___ Supplied data

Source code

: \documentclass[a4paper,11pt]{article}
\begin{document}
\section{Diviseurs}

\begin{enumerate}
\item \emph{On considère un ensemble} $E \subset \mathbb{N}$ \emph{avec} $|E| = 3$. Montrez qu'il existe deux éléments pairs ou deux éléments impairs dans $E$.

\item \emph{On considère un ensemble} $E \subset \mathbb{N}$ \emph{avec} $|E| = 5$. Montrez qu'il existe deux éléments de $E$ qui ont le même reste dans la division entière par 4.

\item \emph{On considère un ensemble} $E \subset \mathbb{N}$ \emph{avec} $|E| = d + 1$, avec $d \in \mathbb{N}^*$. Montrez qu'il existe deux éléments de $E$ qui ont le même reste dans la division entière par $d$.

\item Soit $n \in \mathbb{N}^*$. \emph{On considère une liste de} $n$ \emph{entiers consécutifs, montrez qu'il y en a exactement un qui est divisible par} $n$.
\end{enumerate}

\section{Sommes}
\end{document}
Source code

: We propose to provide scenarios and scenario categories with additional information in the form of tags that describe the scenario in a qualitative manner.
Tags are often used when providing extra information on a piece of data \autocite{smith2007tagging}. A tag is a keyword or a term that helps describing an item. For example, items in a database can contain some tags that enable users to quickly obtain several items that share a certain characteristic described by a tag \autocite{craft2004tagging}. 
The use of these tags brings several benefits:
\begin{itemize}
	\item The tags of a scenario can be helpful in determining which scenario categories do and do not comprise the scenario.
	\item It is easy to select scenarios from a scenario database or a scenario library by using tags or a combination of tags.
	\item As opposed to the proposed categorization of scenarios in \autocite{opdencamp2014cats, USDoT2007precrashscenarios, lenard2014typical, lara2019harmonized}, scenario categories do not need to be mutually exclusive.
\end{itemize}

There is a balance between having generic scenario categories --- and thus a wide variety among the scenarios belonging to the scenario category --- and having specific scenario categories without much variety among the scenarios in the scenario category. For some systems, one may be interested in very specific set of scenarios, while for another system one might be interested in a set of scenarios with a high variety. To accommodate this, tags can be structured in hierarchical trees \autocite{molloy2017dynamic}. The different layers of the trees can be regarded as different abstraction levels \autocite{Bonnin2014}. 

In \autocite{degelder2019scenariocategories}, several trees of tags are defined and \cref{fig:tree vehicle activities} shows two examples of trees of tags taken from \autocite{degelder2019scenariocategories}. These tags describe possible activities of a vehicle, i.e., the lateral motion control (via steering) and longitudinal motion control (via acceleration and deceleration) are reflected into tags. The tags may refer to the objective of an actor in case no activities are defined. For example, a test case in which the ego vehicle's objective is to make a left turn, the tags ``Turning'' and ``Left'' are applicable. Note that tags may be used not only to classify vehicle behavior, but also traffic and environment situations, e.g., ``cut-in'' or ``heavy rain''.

______

▸ **Assigned task**
Each entry must appear again in the answer exactly as written.

▸ **Response**
Source code

: \documentclass[a4paper,11pt]{article}
\begin{document}
\section{Diviseurs}

\begin{enumerate}
\item \emph{On considère un ensemble} $E \subset \mathbb{N}$ \emph{avec} $|E| = 3$. Montrez qu'il existe deux éléments pairs ou deux éléments impairs dans $E$.

\item \emph{On considère un ensemble} $E \subset \mathbb{N}$ \emph{avec} $|E| = 5$. Montrez qu'il existe deux éléments de $E$ qui ont le même reste dans la division entière par 4.

\item \emph{On considère un ensemble} $E \subset \mathbb{N}$ \emph{avec} $|E| = d + 1$, avec $d \in \mathbb{N}^*$. Montrez qu'il existe deux éléments de $E$ qui ont le même reste dans la division entière par $d$.

\item Soit $n \in \mathbb{N}^*$. \emph{On considère une liste de} $n$ \emph{entiers consécutifs, montrez qu'il y en a exactement un qui est divisible par} $n$.
\end{enumerate}

\section{Sommes}
\end{document}
Source code

: We propose to provide scenarios and scenario categories with additional information in the form of tags that describe the scenario in a qualitative manner.
Tags are often used when providing extra information on a piece of data \autocite{smith2007tagging}. A tag is a keyword or a term that helps describing an item. For example, items in a database can contain some tags that enable users to quickly obtain several items that share a certain characteristic described by a tag \autocite{craft2004tagging}. 
The use of these tags brings several benefits:
\begin{itemize}
	\item The tags of a scenario can be helpful in determining which scenario categories do and do not comprise the scenario.
	\item It is easy to select scenarios from a scenario database or a scenario library by using tags or a combination of tags.
	\item As opposed to the proposed categorization of scenarios in \autocite{opdencamp2014cats, USDoT2007precrashscenarios, lenard2014typical, lara2019harmonized}, scenario categories do not need to be mutually exclusive.
\end{itemize}

There is a balance between having generic scenario categories --- and thus a wide variety among the scenarios belonging to the scenario category --- and having specific scenario categories without much variety among the scenarios in the scenario category. For some systems, one may be interested in very specific set of scenarios, while for another system one might be interested in a set of scenarios with a high variety. To accommodate this, tags can be structured in hierarchical trees \autocite{molloy2017dynamic}. The different layers of the trees can be regarded as different abstraction levels \autocite{Bonnin2014}. 

In \autocite{degelder2019scenariocategories}, several trees of tags are defined and \cref{fig:tree vehicle activities} shows two examples of trees of tags taken from \autocite{degelder2019scenariocategories}. These tags describe possible activities of a vehicle, i.e., the lateral motion control (via steering) and longitudinal motion control (via acceleration and deceleration) are reflected into tags. The tags may refer to the objective of an actor in case no activities are defined. For example, a test case in which the ego vehicle's objective is to make a left turn, the tags ``Turning'' and ``Left'' are applicable. Note that tags may be used not only to classify vehicle behavior, but also traffic and environment situations, e.g., ``cut-in'' or ``heavy rain''.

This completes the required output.